A member of the mint family, lemon balm (Melissa officinalis) is most noted for its sweet, soothing lemony scent. This herb’s medicinal properties date back to the ancient Greeks and Romans, who often referred to it as a “cure-all,” employing lemon balm as a treatment for everything from stomach upset to topical cures for skin ailments. Even earlier writings suggest that this aromatic herb was a staple among healers as far back as 300 B.C.
Lemon balm gets its trademark scent primarily from the phytochemicals citronella and citral, but also contains a soothing blend of geraniol and linalool, providing both a rose and lavender undertone.
From an antioxidant perspective, you can’t find a much more potent source. Lemon balm is high in phenolic, rosmarinic and caffeic acids, as well as terpenes, all flavonoids noted for their potent antioxidant effects. And while the lemon-fresh scent is a definitely a draw, you can reap the rewards of lemon balm in a variety of ways around your home.
Here are five uses for lemon balm you should try.
Culinary creations. Fresh lemon balm leaves can be utilized in a number of different recipes. Pair chopped leaves with pineapple sage and combine with fresh fruits for a fresh twist on fruit salad.

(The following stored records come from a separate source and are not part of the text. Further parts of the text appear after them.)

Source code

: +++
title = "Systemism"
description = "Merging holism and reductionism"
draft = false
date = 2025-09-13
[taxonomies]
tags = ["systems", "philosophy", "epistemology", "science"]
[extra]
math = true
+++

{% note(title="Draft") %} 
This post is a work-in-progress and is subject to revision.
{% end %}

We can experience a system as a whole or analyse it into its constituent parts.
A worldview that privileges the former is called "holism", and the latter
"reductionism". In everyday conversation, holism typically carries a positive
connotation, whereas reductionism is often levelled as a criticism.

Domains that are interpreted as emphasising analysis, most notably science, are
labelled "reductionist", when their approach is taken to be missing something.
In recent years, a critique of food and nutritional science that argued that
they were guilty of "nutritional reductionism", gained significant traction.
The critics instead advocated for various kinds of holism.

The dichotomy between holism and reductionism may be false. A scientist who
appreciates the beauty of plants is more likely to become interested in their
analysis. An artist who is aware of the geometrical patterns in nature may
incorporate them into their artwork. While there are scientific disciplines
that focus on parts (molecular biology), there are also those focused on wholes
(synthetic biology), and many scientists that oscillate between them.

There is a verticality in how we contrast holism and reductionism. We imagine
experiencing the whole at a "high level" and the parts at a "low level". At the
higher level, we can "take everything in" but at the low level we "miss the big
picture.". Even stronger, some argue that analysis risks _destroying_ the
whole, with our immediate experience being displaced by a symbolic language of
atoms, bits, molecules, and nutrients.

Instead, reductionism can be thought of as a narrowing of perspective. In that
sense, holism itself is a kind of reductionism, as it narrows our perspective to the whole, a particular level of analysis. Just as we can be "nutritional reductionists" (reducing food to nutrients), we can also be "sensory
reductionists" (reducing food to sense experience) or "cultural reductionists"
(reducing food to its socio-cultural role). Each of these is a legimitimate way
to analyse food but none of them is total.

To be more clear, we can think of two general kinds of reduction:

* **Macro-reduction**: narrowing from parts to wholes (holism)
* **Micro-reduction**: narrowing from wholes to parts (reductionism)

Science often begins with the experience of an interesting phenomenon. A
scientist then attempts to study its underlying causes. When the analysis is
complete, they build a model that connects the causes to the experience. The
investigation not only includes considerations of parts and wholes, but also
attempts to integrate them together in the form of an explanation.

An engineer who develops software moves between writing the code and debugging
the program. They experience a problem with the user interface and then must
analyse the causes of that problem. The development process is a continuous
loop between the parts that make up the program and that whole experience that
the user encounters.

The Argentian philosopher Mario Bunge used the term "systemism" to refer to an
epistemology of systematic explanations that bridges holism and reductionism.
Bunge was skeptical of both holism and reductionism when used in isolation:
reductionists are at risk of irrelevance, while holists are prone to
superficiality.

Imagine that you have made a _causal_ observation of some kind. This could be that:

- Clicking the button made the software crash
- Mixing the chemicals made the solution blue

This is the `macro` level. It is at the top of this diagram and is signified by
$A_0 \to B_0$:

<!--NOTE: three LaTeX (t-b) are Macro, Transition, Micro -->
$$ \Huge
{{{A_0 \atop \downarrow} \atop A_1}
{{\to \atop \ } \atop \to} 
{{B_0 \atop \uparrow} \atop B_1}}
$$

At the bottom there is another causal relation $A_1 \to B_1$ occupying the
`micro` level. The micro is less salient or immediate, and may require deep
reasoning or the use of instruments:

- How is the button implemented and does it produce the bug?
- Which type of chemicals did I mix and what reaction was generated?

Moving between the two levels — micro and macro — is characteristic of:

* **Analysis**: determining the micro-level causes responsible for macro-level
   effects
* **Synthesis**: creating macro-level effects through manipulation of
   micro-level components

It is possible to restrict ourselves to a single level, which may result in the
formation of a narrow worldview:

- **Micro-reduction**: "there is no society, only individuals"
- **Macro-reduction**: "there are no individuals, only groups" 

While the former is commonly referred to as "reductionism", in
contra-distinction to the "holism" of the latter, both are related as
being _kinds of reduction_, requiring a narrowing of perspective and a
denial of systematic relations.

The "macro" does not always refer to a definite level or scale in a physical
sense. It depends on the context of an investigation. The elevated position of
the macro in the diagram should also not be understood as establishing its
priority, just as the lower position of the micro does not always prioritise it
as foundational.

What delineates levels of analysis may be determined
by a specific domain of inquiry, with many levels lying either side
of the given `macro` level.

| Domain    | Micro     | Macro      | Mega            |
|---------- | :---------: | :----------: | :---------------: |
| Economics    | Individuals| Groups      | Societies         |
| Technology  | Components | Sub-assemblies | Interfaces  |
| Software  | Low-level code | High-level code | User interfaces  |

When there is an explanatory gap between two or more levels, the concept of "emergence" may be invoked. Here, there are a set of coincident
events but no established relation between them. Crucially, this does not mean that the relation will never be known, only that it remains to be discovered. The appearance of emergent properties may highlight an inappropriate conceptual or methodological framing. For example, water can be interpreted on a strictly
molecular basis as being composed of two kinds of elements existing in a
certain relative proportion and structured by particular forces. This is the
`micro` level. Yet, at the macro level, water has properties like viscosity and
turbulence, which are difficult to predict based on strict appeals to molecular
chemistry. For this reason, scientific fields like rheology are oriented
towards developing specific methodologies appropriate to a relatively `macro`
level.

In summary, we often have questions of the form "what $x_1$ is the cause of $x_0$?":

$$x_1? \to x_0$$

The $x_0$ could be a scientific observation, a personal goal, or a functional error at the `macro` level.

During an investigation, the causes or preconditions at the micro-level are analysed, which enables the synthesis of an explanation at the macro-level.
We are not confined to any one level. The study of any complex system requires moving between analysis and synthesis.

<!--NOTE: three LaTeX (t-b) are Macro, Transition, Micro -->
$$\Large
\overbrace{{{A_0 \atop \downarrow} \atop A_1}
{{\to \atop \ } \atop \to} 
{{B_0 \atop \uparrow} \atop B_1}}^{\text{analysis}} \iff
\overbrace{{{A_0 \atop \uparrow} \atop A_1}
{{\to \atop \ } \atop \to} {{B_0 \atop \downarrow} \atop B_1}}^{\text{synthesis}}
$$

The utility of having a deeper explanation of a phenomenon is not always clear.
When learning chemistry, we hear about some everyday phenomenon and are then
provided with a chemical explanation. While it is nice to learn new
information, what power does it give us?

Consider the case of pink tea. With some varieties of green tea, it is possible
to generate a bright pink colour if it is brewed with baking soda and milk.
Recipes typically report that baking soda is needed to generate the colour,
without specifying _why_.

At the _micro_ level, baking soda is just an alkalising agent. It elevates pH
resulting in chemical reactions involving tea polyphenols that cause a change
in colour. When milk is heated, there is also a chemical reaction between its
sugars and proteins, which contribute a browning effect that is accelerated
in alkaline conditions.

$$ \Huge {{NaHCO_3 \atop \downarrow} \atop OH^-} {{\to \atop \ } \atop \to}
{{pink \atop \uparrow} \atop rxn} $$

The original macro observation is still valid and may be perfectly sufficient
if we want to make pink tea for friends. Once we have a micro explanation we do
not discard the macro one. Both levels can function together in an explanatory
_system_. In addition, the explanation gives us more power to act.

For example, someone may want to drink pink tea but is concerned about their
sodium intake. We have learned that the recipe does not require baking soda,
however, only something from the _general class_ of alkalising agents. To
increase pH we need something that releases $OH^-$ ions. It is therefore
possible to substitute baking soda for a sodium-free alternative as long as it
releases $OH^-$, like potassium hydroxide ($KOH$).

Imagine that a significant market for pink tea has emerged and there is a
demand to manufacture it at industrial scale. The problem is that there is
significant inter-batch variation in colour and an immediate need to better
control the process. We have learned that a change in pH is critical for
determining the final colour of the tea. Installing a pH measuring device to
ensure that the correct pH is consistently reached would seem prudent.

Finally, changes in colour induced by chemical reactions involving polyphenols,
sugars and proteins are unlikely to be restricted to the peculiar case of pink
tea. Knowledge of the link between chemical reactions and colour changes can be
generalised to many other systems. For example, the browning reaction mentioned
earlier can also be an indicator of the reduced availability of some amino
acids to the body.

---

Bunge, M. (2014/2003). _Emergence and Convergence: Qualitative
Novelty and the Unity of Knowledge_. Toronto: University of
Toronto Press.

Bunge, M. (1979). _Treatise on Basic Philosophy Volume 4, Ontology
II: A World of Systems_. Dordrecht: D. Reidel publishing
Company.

The herb also works well with basil and parsley in vinaigrettes, dressings and marinades. Add chopped or fresh leaves to baked goods, salads and sauces or add a few leaves to freshen up summertime drinks and teas.
DIY crafts. With lemon balm’s sweet scent, it’s no surprise the herb provides a welcome contribution to numerous art and craft projects. Combine dried leaves to make potpourri, sachets and decorative wreaths. Thanks to lemon balm’s noted sedative qualities, the leaves work perfectly in a sleep mask when combined with other soothing herbs such as lavender, catnip and chamomile.
Lotions and potions. With so many chemical-laden products on the market these days, it’s often a struggle to know what is safe to use. You can’t go wrong with homemade lotions, rinses and cleansers utilizing lemon balm’s antibacterial, antifungal and antiviral properties.
Lemon balm leaves infused in apple cider vinegar work well as a purifying bath lotion and lemon balm distillates applied to the skin both cleanse and rejuvenate. A few drops of lemon balm essential oil is also a perfect alternative to perfume.
Medicinal magic. Thanks to lemon balm’s high concentration of numerous phytochemicals, the herb can be used to treat a number of ailments. While historically used as a treatment for practically everything, recent research has noted that the herb’s mood-elevating and anti-anxiety properties may be useful in treating depression and related conditions.
Other research has focused on lemon balm’s antiviral properties, noting that it has the ability to fight sores caused by the Herpes virus, as well as to reduce the infectivity of HIV in exposed patients.
A gardener’s best friend. Despite lemon balm’s reputation for being a weed, the herb actually has many weed-inhibiting properties. Sprinkling lemon balm leaves around the garden helps keep weeds at bay, while rubbing your skin with crushed leaves helps keep mosquitoes and other critters away. Lemon balm essential oil is also toxic to the cotton leafworm, an insect known for attacking a variety of agricultural crops worldwide.